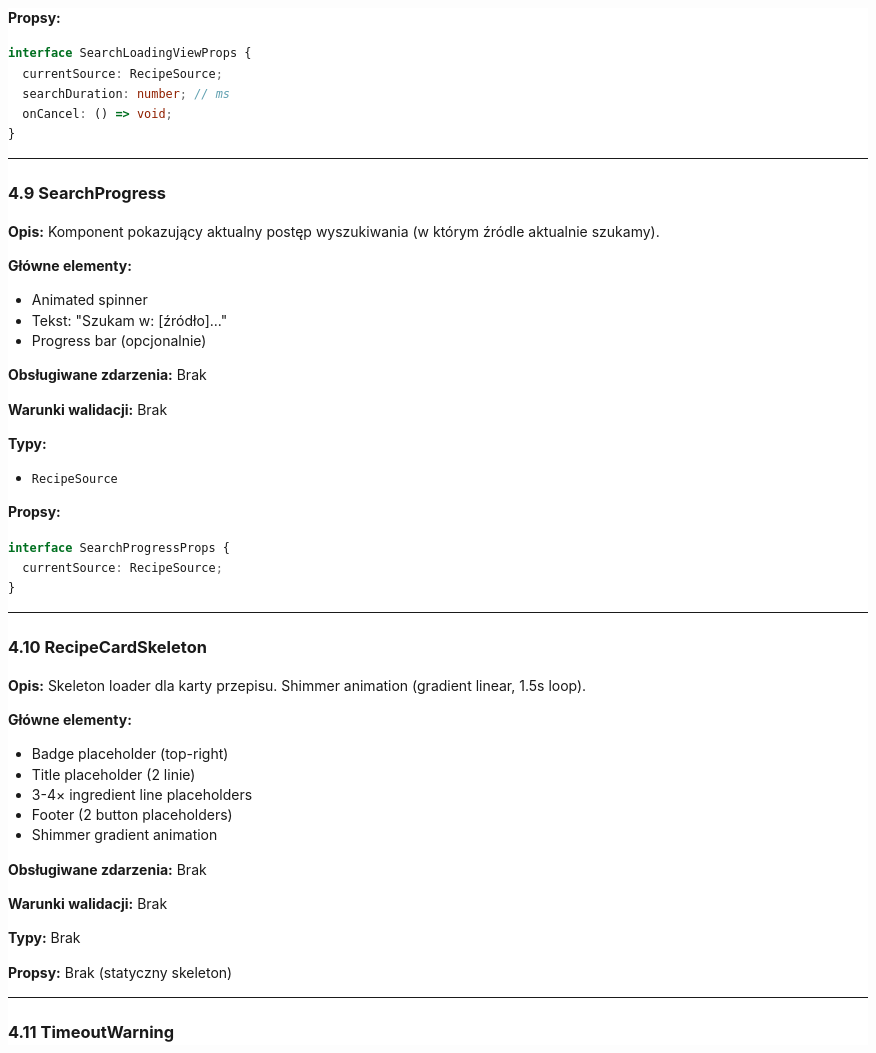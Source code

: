 **Propsy:**
```typescript
interface SearchLoadingViewProps {
  currentSource: RecipeSource;
  searchDuration: number; // ms
  onCancel: () => void;
}
```

---

### 4.9 SearchProgress

**Opis:** Komponent pokazujący aktualny postęp wyszukiwania (w którym źródle aktualnie szukamy).

**Główne elementy:**
- Animated spinner
- Tekst: "Szukam w: [źródło]..."
- Progress bar (opcjonalnie)

**Obsługiwane zdarzenia:** Brak

**Warunki walidacji:** Brak

**Typy:**
- `RecipeSource`

**Propsy:**
```typescript
interface SearchProgressProps {
  currentSource: RecipeSource;
}
```

---

### 4.10 RecipeCardSkeleton

**Opis:** Skeleton loader dla karty przepisu. Shimmer animation (gradient linear, 1.5s loop).

**Główne elementy:**
- Badge placeholder (top-right)
- Title placeholder (2 linie)
- 3-4× ingredient line placeholders
- Footer (2 button placeholders)
- Shimmer gradient animation

**Obsługiwane zdarzenia:** Brak

**Warunki walidacji:** Brak

**Typy:** Brak

**Propsy:** Brak (statyczny skeleton)

---

### 4.11 TimeoutWarning
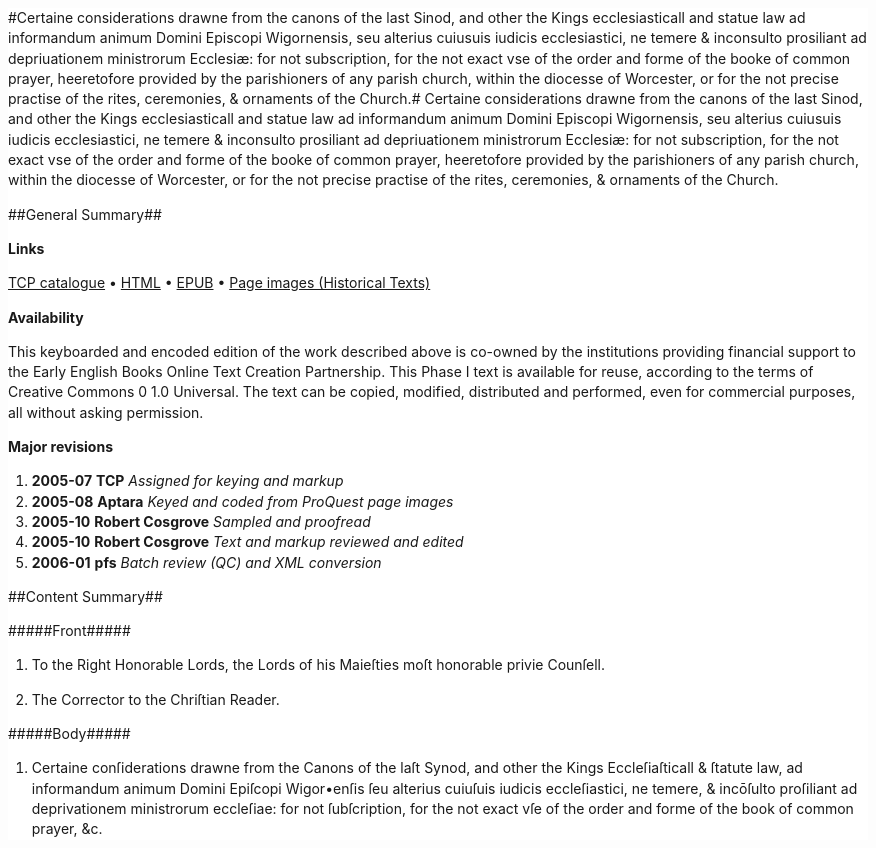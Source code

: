 #Certaine considerations drawne from the canons of the last Sinod, and other the Kings ecclesiasticall and statue law ad informandum animum Domini Episcopi Wigornensis, seu alterius cuiusuis iudicis ecclesiastici, ne temere & inconsulto prosiliant ad depriuationem ministrorum Ecclesiæ: for not subscription, for the not exact vse of the order and forme of the booke of common prayer, heeretofore provided by the parishioners of any parish church, within the diocesse of Worcester, or for the not precise practise of the rites, ceremonies, & ornaments of the Church.#
Certaine considerations drawne from the canons of the last Sinod, and other the Kings ecclesiasticall and statue law ad informandum animum Domini Episcopi Wigornensis, seu alterius cuiusuis iudicis ecclesiastici, ne temere & inconsulto prosiliant ad depriuationem ministrorum Ecclesiæ: for not subscription, for the not exact vse of the order and forme of the booke of common prayer, heeretofore provided by the parishioners of any parish church, within the diocesse of Worcester, or for the not precise practise of the rites, ceremonies, & ornaments of the Church.

##General Summary##

**Links**

[TCP catalogue](http://www.ota.ox.ac.uk/tcp/)  • 
[HTML](http://tei.it.ox.ac.uk/tcp/Texts-HTML/free/A17/A17925.html)  • 
[EPUB](http://tei.it.ox.ac.uk/tcp/Texts-EPUB/free/A17/A17925.epub) • 
[Page images (Historical Texts)](https://data.historicaltexts.jisc.ac.uk/view?pubId=eebo-99856162e&pageId=eebo-99856162e-21688-1)

**Availability**

This keyboarded and encoded edition of the
	       work described above is co-owned by the institutions
	       providing financial support to the Early English Books
	       Online Text Creation Partnership. This Phase I text is
	       available for reuse, according to the terms of Creative
	       Commons 0 1.0 Universal. The text can be copied,
	       modified, distributed and performed, even for
	       commercial purposes, all without asking permission.

**Major revisions**

1. __2005-07__ __TCP__ *Assigned for keying and markup*
1. __2005-08__ __Aptara__ *Keyed and coded from ProQuest page images*
1. __2005-10__ __Robert Cosgrove__ *Sampled and proofread*
1. __2005-10__ __Robert Cosgrove__ *Text and markup reviewed and edited*
1. __2006-01__ __pfs__ *Batch review (QC) and XML conversion*

##Content Summary##

#####Front#####

1. To the Right Honorable Lords, the Lords
of his Maieſties moſt honorable privie
Counſell.

1. The Corrector to the Chriſtian
Reader.

#####Body#####

1. Certaine conſiderations drawne from the
Canons of the laſt Synod, and other the Kings Eccleſiaſticall
& ſtatute law, ad informandum animum Domini Epiſcopi Wigor•enſis
ſeu alterius cuiuſuis iudicis eccleſiastici, ne temere, & incōſulto proſiliant
ad deprivationem ministrorum eccleſiae: for not ſubſcription,
for the not exact vſe of the order and forme of the book of common
prayer, &c.
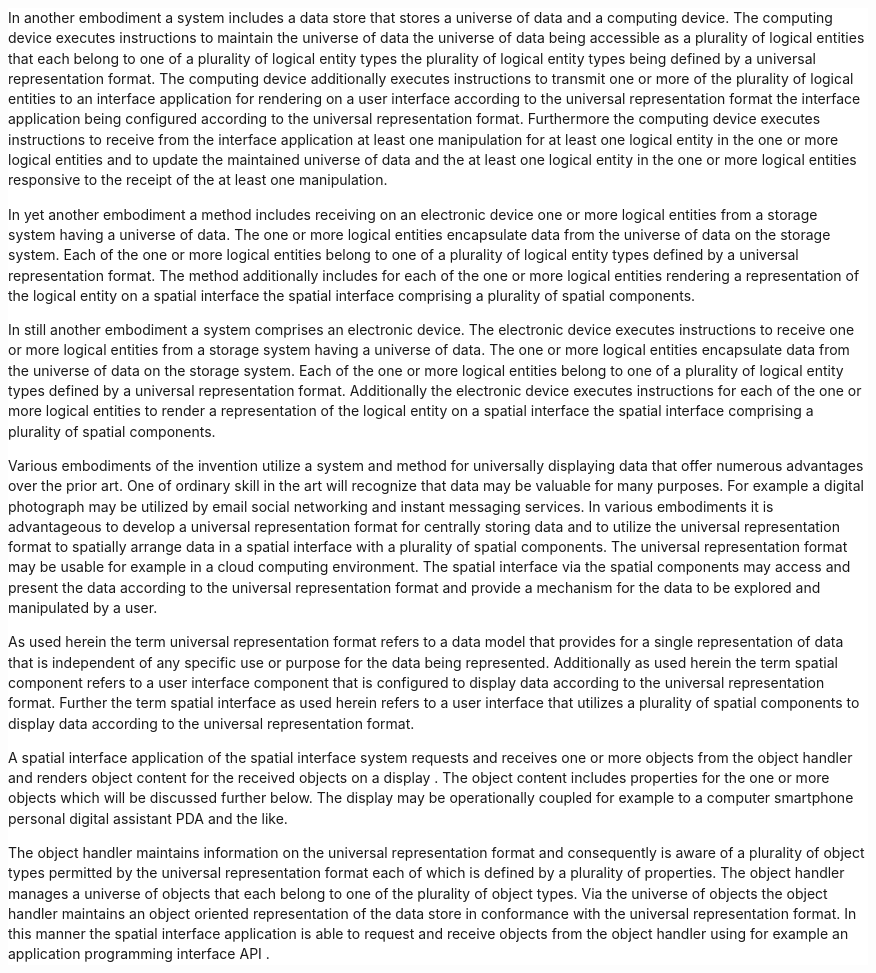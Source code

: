 In another embodiment a system includes a data store that stores a universe of data and a computing device. The computing device executes instructions to maintain the universe of data the universe of data being accessible as a plurality of logical entities that each belong to one of a plurality of logical entity types the plurality of logical entity types being defined by a universal representation format. The computing device additionally executes instructions to transmit one or more of the plurality of logical entities to an interface application for rendering on a user interface according to the universal representation format the interface application being configured according to the universal representation format. Furthermore the computing device executes instructions to receive from the interface application at least one manipulation for at least one logical entity in the one or more logical entities and to update the maintained universe of data and the at least one logical entity in the one or more logical entities responsive to the receipt of the at least one manipulation.

In yet another embodiment a method includes receiving on an electronic device one or more logical entities from a storage system having a universe of data. The one or more logical entities encapsulate data from the universe of data on the storage system. Each of the one or more logical entities belong to one of a plurality of logical entity types defined by a universal representation format. The method additionally includes for each of the one or more logical entities rendering a representation of the logical entity on a spatial interface the spatial interface comprising a plurality of spatial components.

In still another embodiment a system comprises an electronic device. The electronic device executes instructions to receive one or more logical entities from a storage system having a universe of data. The one or more logical entities encapsulate data from the universe of data on the storage system. Each of the one or more logical entities belong to one of a plurality of logical entity types defined by a universal representation format. Additionally the electronic device executes instructions for each of the one or more logical entities to render a representation of the logical entity on a spatial interface the spatial interface comprising a plurality of spatial components.

Various embodiments of the invention utilize a system and method for universally displaying data that offer numerous advantages over the prior art. One of ordinary skill in the art will recognize that data may be valuable for many purposes. For example a digital photograph may be utilized by email social networking and instant messaging services. In various embodiments it is advantageous to develop a universal representation format for centrally storing data and to utilize the universal representation format to spatially arrange data in a spatial interface with a plurality of spatial components. The universal representation format may be usable for example in a cloud computing environment. The spatial interface via the spatial components may access and present the data according to the universal representation format and provide a mechanism for the data to be explored and manipulated by a user.

As used herein the term universal representation format refers to a data model that provides for a single representation of data that is independent of any specific use or purpose for the data being represented. Additionally as used herein the term spatial component refers to a user interface component that is configured to display data according to the universal representation format. Further the term spatial interface as used herein refers to a user interface that utilizes a plurality of spatial components to display data according to the universal representation format.

A spatial interface application of the spatial interface system requests and receives one or more objects from the object handler and renders object content for the received objects on a display . The object content includes properties for the one or more objects which will be discussed further below. The display may be operationally coupled for example to a computer smartphone personal digital assistant PDA and the like.

The object handler maintains information on the universal representation format and consequently is aware of a plurality of object types permitted by the universal representation format each of which is defined by a plurality of properties. The object handler manages a universe of objects that each belong to one of the plurality of object types. Via the universe of objects the object handler maintains an object oriented representation of the data store in conformance with the universal representation format. In this manner the spatial interface application is able to request and receive objects from the object handler using for example an application programming interface API .
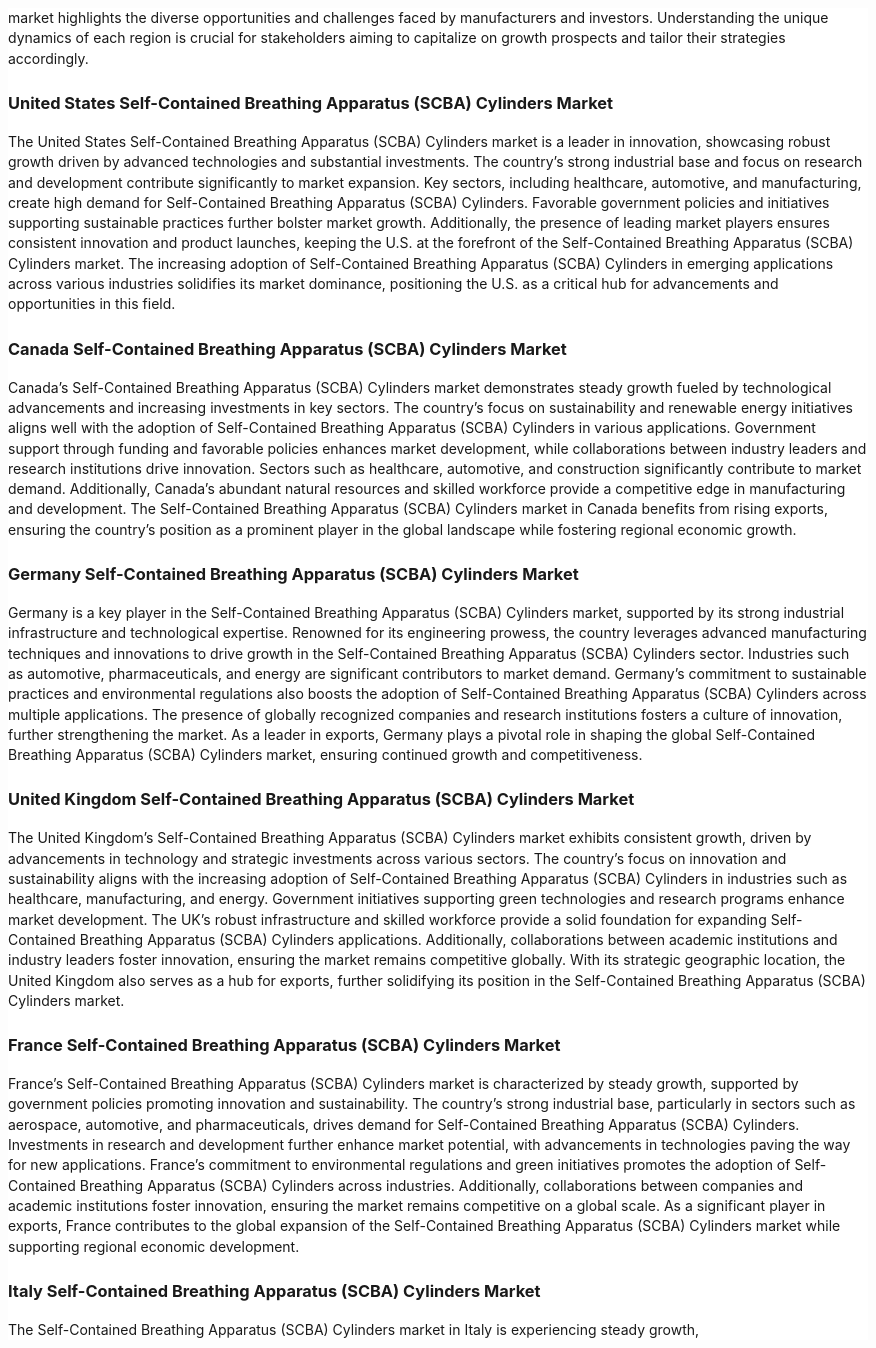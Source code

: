 market highlights the diverse opportunities and challenges faced by manufacturers and investors. Understanding the unique dynamics of each region is crucial for stakeholders aiming to capitalize on growth prospects and tailor their strategies accordingly.</p><h3>United States Self-Contained Breathing Apparatus (SCBA) Cylinders Market</h3><p>The United States Self-Contained Breathing Apparatus (SCBA) Cylinders market is a leader in innovation, showcasing robust growth driven by advanced technologies and substantial investments. The country&rsquo;s strong industrial base and focus on research and development contribute significantly to market expansion. Key sectors, including healthcare, automotive, and manufacturing, create high demand for Self-Contained Breathing Apparatus (SCBA) Cylinders. Favorable government policies and initiatives supporting sustainable practices further bolster market growth. Additionally, the presence of leading market players ensures consistent innovation and product launches, keeping the U.S. at the forefront of the Self-Contained Breathing Apparatus (SCBA) Cylinders market. The increasing adoption of Self-Contained Breathing Apparatus (SCBA) Cylinders in emerging applications across various industries solidifies its market dominance, positioning the U.S. as a critical hub for advancements and opportunities in this field.</p><h3>Canada Self-Contained Breathing Apparatus (SCBA) Cylinders Market</h3><p>Canada&rsquo;s Self-Contained Breathing Apparatus (SCBA) Cylinders market demonstrates steady growth fueled by technological advancements and increasing investments in key sectors. The country&rsquo;s focus on sustainability and renewable energy initiatives aligns well with the adoption of Self-Contained Breathing Apparatus (SCBA) Cylinders in various applications. Government support through funding and favorable policies enhances market development, while collaborations between industry leaders and research institutions drive innovation. Sectors such as healthcare, automotive, and construction significantly contribute to market demand. Additionally, Canada&rsquo;s abundant natural resources and skilled workforce provide a competitive edge in manufacturing and development. The Self-Contained Breathing Apparatus (SCBA) Cylinders market in Canada benefits from rising exports, ensuring the country&rsquo;s position as a prominent player in the global landscape while fostering regional economic growth.</p><h3>Germany Self-Contained Breathing Apparatus (SCBA) Cylinders Market</h3><p>Germany is a key player in the Self-Contained Breathing Apparatus (SCBA) Cylinders market, supported by its strong industrial infrastructure and technological expertise. Renowned for its engineering prowess, the country leverages advanced manufacturing techniques and innovations to drive growth in the Self-Contained Breathing Apparatus (SCBA) Cylinders sector. Industries such as automotive, pharmaceuticals, and energy are significant contributors to market demand. Germany&rsquo;s commitment to sustainable practices and environmental regulations also boosts the adoption of Self-Contained Breathing Apparatus (SCBA) Cylinders across multiple applications. The presence of globally recognized companies and research institutions fosters a culture of innovation, further strengthening the market. As a leader in exports, Germany plays a pivotal role in shaping the global Self-Contained Breathing Apparatus (SCBA) Cylinders market, ensuring continued growth and competitiveness.</p><h3>United Kingdom Self-Contained Breathing Apparatus (SCBA) Cylinders Market</h3><p>The United Kingdom&rsquo;s Self-Contained Breathing Apparatus (SCBA) Cylinders market exhibits consistent growth, driven by advancements in technology and strategic investments across various sectors. The country&rsquo;s focus on innovation and sustainability aligns with the increasing adoption of Self-Contained Breathing Apparatus (SCBA) Cylinders in industries such as healthcare, manufacturing, and energy. Government initiatives supporting green technologies and research programs enhance market development. The UK&rsquo;s robust infrastructure and skilled workforce provide a solid foundation for expanding Self-Contained Breathing Apparatus (SCBA) Cylinders applications. Additionally, collaborations between academic institutions and industry leaders foster innovation, ensuring the market remains competitive globally. With its strategic geographic location, the United Kingdom also serves as a hub for exports, further solidifying its position in the Self-Contained Breathing Apparatus (SCBA) Cylinders market.</p><h3>France Self-Contained Breathing Apparatus (SCBA) Cylinders Market</h3><p>France&rsquo;s Self-Contained Breathing Apparatus (SCBA) Cylinders market is characterized by steady growth, supported by government policies promoting innovation and sustainability. The country&rsquo;s strong industrial base, particularly in sectors such as aerospace, automotive, and pharmaceuticals, drives demand for Self-Contained Breathing Apparatus (SCBA) Cylinders. Investments in research and development further enhance market potential, with advancements in technologies paving the way for new applications. France&rsquo;s commitment to environmental regulations and green initiatives promotes the adoption of Self-Contained Breathing Apparatus (SCBA) Cylinders across industries. Additionally, collaborations between companies and academic institutions foster innovation, ensuring the market remains competitive on a global scale. As a significant player in exports, France contributes to the global expansion of the Self-Contained Breathing Apparatus (SCBA) Cylinders market while supporting regional economic development.</p><h3>Italy Self-Contained Breathing Apparatus (SCBA) Cylinders Market</h3><p>The Self-Contained Breathing Apparatus (SCBA) Cylinders market in Italy is experiencing steady growth,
━━━━━━━━━━
Your task:
Exactly repeat the material from its first line through the line with "linear, 1.5s loop).", including both, and leave the pictures and everything else out.

Task answer:
Source code

: **Propsy:**
```typescript
interface SearchLoadingViewProps {
  currentSource: RecipeSource;
  searchDuration: number; // ms
  onCancel: () => void;
}
```

---

### 4.9 SearchProgress

**Opis:** Komponent pokazujący aktualny postęp wyszukiwania (w którym źródle aktualnie szukamy).

**Główne elementy:**
- Animated spinner
- Tekst: "Szukam w: [źródło]..."
- Progress bar (opcjonalnie)

**Obsługiwane zdarzenia:** Brak

**Warunki walidacji:** Brak

**Typy:**
- `RecipeSource`

**Propsy:**
```typescript
interface SearchProgressProps {
  currentSource: RecipeSource;
}
```

---

### 4.10 RecipeCardSkeleton

**Opis:** Skeleton loader dla karty przepisu. Shimmer animation (gradient linear, 1.5s loop).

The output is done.